Health care issues are receiving much attention in both academic and political arenas. A sociologist recently conducted a survey of citizens over 60 years of age whose net worth is too high to qualify for government health care but who have no private health insurance. The ages of 25 uninsured senior citizens were as follows: Suppose the mean and standard deviation are 74.0 and 9.7, respectively.
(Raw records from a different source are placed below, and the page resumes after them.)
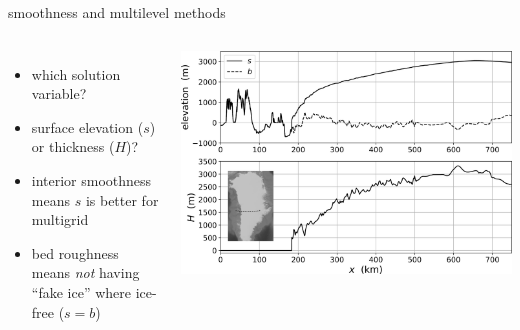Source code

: \documentclass[usepdftitle=false,usenames,dvipsnames]{beamer}
\begin{document}
\begin{frame}{smoothness and multilevel methods}

\begin{columns}
    \begin{itemize}
    \small
    \item which solution variable?
    \item surface elevation ($s$) or thickness ($H$)?
    \item interior smoothness means $s$ is better for multigrid
    \item bed roughness means \emph{not} having ``fake ice'' where ice-free ($s=b$)
    \end{itemize}
    \includegraphics[width=\textwidth]{figs/giscross.png}
\end{columns}
\end{frame}
\end{document}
If we assume that the distribution of ages is bell shaped, what percentage of the respondents will be between 64.3 and 93.4 years old

Answer 1

About 95% of the uninsured senior citizens in the survey who are over 60 years old are estimated to be between the ages of 64.3 and 93.4 based on the normal distribution with a mean of 74.0 and a standard deviation of 9.7, using the empirical rule.

Step-by-step explanation:

The question is asking to find the percentage of respondents aged between 64.3 and 93.4 years old based on a normal distribution with a mean of 74.0 and a standard deviation of 9.7. Using the 68-95-99.7 rule (empirical rule) for normal distributions, approximately 68% of data falls within one standard deviation from the mean, 95% within two standard deviations, and 99.7% within three standard deviations.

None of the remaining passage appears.